Nursing Delays May Lead to Malpractice Suits
Nursing Delays May Lead to Malpractice Suits
Did an emergency physician write an order for a magnetic resonance imaging (MRI) scan, but one cannot be obtained because the machine is being serviced? If so, the chart should reflect that the ordering physician was advised of the delay.
"It then becomes a physician decision as to transferring the patient to another facility to obtain the MRI, waiting until an MRI can be obtained in-house, or some other plan," says Edie Brous, RN, Esq., a New York City-based nurse attorney.
If it is not possible to implement an order immediately, she advises, the ED nurse should notify the ordering physician and document the reason for any delay, as well as the specific physician notified.
The failure to accurately capture the sequence of events in the medical record can make defending a future claim more difficult, Brous explains.
"Nursing delays that compromise the clinical status of a patient could lead to allegations that the nursing staff was responsible for deterioration in the patient's condition," she says.
If interventions are delayed, an ED nurse can be accused of malpractice in a lawsuit, or charged with professional misconduct or unsafe practice by a licensing board, warns Brous.

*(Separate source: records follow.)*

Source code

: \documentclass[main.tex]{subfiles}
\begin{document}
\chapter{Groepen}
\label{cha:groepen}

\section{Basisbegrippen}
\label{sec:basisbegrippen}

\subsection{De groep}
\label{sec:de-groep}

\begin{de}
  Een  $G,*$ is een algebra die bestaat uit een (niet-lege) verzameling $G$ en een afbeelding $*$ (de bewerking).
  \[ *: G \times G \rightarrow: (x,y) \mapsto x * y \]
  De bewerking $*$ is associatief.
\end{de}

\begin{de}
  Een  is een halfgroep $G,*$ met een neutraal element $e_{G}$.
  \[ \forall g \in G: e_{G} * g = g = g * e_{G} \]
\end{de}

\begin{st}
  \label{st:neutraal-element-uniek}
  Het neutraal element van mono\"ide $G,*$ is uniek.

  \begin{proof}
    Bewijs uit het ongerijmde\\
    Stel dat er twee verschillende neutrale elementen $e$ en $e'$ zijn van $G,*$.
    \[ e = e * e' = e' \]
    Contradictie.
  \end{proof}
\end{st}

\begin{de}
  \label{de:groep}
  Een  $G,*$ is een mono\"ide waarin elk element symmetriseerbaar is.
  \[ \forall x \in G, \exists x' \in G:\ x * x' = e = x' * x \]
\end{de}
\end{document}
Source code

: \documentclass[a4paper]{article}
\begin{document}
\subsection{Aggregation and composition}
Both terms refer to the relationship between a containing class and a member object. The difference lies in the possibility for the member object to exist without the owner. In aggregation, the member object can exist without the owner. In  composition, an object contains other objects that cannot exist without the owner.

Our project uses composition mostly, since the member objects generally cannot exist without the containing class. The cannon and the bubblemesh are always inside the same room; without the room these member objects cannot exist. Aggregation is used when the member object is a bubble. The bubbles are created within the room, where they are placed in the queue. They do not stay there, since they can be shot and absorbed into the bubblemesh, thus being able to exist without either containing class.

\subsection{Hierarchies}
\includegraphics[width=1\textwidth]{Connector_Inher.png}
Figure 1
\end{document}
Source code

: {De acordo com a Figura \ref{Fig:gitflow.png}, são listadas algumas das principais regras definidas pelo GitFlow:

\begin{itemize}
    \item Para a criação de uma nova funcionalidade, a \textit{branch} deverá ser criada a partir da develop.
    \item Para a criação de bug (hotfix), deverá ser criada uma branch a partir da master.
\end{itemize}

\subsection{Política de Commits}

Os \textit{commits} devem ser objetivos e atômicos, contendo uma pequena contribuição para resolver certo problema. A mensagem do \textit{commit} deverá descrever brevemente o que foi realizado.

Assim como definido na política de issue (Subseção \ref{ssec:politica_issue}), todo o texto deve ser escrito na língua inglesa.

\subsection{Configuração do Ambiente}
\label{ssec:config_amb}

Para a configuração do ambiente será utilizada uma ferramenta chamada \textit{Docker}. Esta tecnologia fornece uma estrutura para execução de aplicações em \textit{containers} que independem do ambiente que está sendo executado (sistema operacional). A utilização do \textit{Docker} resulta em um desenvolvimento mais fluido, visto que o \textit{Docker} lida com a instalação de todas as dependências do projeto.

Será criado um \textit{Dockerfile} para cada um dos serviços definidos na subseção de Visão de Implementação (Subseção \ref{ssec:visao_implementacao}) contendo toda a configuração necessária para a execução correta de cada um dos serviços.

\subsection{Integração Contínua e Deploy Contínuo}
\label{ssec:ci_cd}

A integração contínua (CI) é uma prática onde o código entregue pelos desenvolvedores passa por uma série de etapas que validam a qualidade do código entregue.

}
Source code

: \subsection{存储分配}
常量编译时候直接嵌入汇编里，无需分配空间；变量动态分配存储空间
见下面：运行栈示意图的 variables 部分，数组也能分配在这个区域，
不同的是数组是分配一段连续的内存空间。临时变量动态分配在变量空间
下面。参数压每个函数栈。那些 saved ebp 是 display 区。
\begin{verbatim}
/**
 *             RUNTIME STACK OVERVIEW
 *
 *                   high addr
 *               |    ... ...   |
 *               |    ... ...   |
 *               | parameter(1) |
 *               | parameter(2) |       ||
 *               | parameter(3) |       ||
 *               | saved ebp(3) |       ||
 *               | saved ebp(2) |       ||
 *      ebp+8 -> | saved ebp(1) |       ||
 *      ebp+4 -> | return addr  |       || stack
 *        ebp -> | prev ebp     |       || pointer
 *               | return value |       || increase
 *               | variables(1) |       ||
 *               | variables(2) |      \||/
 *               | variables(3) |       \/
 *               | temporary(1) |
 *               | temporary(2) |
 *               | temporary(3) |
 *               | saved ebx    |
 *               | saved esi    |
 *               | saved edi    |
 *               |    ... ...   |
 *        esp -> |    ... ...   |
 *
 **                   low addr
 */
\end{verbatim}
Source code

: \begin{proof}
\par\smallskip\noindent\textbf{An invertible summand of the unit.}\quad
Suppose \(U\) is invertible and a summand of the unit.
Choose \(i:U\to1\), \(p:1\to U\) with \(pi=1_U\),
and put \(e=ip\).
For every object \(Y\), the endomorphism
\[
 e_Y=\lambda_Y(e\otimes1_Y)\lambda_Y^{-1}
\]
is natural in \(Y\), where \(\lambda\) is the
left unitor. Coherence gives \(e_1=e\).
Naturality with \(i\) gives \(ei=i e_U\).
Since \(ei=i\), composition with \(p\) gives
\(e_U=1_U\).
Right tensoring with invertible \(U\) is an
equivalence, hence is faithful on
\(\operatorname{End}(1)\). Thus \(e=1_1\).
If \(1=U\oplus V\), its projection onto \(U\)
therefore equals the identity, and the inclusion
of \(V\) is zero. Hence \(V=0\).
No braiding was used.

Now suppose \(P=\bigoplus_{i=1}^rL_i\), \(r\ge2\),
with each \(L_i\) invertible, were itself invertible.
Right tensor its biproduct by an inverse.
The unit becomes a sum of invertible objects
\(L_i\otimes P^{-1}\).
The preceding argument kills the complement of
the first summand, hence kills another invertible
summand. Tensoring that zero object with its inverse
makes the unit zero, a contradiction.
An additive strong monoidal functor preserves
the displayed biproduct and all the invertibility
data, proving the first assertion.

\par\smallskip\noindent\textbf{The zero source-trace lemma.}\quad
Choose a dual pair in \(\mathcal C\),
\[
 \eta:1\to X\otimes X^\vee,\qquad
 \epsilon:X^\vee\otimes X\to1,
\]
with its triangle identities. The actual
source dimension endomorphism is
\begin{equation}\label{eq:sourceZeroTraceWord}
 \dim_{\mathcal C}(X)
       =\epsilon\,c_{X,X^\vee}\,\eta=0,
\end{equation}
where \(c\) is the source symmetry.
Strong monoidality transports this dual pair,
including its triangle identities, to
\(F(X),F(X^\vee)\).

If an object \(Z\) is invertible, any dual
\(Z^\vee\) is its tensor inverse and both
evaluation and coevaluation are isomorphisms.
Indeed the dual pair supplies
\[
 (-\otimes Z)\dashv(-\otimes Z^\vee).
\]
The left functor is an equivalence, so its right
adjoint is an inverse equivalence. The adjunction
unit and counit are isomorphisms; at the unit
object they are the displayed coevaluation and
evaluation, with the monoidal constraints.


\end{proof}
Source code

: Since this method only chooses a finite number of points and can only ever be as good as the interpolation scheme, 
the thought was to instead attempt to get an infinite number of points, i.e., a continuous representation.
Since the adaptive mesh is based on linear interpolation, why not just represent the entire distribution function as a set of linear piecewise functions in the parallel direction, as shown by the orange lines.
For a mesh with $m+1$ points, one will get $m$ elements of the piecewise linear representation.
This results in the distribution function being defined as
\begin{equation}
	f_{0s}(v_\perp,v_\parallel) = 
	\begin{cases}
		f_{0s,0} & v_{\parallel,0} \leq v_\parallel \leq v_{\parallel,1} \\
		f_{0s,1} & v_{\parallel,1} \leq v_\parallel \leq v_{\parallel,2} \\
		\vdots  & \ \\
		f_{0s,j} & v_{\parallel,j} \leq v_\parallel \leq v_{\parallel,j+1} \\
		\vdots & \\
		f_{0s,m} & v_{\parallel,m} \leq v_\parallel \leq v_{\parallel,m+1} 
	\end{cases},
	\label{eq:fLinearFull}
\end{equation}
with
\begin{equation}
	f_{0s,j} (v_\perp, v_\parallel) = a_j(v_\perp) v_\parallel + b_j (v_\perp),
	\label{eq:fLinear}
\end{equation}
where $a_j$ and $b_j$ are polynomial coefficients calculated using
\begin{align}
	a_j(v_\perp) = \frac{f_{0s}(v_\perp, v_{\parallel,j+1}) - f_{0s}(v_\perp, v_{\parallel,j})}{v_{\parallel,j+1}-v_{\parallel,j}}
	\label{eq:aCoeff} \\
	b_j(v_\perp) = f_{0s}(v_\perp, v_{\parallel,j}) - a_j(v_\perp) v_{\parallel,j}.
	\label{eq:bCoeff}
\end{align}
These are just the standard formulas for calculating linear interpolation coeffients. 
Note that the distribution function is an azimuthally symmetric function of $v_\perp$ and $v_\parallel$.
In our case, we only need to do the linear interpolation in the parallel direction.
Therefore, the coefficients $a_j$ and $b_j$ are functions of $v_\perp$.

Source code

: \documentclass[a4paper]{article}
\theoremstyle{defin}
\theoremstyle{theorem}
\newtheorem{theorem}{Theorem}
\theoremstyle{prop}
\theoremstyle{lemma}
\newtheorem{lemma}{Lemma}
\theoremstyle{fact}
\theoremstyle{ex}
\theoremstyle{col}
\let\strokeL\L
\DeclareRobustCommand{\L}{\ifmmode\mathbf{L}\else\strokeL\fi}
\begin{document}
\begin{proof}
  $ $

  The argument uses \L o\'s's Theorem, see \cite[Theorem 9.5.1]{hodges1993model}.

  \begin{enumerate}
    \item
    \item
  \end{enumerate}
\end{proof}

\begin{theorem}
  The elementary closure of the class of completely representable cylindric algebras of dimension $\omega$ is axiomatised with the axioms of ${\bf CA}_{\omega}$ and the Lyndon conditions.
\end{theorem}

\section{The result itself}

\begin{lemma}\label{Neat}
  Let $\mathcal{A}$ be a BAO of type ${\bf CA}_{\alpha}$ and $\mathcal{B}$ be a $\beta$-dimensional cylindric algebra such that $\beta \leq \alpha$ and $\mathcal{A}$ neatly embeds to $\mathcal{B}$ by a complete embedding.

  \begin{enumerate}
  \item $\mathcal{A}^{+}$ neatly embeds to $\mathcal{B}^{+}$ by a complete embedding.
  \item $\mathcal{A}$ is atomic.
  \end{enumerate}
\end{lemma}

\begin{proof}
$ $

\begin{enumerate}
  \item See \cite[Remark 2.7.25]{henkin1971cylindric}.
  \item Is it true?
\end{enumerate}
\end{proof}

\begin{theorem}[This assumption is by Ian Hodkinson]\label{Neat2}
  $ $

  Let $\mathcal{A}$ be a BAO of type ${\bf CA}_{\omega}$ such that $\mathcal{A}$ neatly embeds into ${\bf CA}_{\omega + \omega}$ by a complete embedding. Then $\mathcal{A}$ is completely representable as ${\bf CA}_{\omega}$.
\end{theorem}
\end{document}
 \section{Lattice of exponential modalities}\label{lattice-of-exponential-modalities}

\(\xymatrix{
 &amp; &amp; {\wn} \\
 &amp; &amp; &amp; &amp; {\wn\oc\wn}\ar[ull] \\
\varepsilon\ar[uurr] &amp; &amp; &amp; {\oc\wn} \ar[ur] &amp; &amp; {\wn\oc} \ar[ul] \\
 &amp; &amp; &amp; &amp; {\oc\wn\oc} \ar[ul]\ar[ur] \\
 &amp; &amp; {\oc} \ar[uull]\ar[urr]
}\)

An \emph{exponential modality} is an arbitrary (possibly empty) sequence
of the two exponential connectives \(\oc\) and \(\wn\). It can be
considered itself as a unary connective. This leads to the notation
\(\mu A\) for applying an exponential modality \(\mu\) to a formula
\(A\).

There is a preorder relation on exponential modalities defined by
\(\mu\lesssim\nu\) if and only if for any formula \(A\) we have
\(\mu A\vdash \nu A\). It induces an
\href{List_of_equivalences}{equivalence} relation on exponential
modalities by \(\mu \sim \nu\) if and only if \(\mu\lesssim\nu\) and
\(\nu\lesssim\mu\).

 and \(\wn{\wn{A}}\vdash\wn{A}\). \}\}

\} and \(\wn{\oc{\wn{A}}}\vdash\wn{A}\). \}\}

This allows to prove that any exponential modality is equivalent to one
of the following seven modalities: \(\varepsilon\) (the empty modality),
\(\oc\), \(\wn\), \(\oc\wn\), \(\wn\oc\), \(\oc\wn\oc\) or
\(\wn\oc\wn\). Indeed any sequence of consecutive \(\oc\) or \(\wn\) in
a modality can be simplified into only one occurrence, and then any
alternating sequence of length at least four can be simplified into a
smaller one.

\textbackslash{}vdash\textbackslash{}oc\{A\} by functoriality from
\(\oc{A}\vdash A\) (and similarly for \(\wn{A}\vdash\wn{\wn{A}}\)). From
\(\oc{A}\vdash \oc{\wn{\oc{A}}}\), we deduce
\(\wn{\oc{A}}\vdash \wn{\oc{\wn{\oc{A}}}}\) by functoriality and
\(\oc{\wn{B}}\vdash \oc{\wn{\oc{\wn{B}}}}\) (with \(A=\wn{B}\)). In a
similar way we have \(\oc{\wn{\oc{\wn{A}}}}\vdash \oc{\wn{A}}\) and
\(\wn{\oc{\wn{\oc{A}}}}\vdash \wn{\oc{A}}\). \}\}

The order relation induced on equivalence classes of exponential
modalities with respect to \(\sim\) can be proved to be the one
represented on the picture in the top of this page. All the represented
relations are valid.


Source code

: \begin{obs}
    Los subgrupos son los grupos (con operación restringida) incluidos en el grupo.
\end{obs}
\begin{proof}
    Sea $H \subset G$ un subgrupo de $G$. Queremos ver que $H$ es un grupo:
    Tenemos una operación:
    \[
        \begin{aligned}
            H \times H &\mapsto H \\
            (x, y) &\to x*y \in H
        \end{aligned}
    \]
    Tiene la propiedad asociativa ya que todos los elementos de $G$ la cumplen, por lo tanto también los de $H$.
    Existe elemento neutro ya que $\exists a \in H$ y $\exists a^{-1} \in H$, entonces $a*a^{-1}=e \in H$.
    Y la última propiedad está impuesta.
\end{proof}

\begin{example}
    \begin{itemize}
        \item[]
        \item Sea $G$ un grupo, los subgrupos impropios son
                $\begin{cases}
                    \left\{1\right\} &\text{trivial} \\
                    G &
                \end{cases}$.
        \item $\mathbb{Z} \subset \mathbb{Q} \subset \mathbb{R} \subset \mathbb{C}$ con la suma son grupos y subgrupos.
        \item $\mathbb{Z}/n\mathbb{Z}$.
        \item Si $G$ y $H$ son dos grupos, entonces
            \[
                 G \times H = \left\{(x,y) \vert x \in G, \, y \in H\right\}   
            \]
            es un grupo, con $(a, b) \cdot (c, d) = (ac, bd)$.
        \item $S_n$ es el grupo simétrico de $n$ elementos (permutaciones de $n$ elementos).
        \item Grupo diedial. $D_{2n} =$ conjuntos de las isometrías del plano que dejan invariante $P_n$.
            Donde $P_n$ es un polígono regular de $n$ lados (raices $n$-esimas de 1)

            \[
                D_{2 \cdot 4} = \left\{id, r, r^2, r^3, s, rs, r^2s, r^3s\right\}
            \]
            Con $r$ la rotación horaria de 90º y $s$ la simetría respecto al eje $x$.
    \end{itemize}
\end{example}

Brous says that the allegations are generally that the nurse failed to monitor the patient for status changes/foreseeable complications, failed to recognize status changes/foreseeable complications, failed to intervene with status changes/foreseeable complications, failed to notify a physician of status changes/foreseeable complications, and/or failed to pursue concerns to resolution.
To reduce legal risks involving delayed ED nursing interventions, use these strategies:
ED nurses should clearly document which specific physician was notified of what specific findings and concerns at what specific time.
Charting such as "MD aware" isn't sufficient to indicate that the nurse identified clinical information in a timely matter, says Brous.
ED policies and procedures should address the frequency of reassessment for triaged patients awaiting physician evaluation.
A patient who appears stable in triage may deteriorate rapidly after being assigned a non-emergent acuity classification, says Brous. "Because the ED is a diagnostic area, providers must maintain an index of suspicion for worrisome conditions," she adds.
Failure to triage someone accurately, resulting in delayed treatment that results in a poor outcome, puts the triage nurse "right in the forefront of litigation," says Paula Mayer, RN, LNC, a partner at Mayer Legal Nurse Consulting in Saskatchewan, Canada.
With the increased emphasis on reducing wait times in health care, nurses' decisions are subject to greater scrutiny by hospital authorities and the courts, says Mayer. "There are cases of triage nurses being sued for delays in treatments due to improper triage, and some of them have been decided for the plaintiff," she notes.
ED nurses should inform administrators if wait times are outside the standard of care.
The average wait time to see an emergency physician increased from 22 to 30 minutes from 1997 to 2006, according to one study, and the wait time for a heart attack patient increased from 8 minutes to 22 minutes.1
"Nurses need to be reporting to their administration if this is occurring in their ED, as the standard of care for myocardial infarction is an ECG within 10 minutes of the patient presenting to the ED with chest pain." says Mayer. " If this standard of care is not being met, the hospital is responsible for the adverse outcome."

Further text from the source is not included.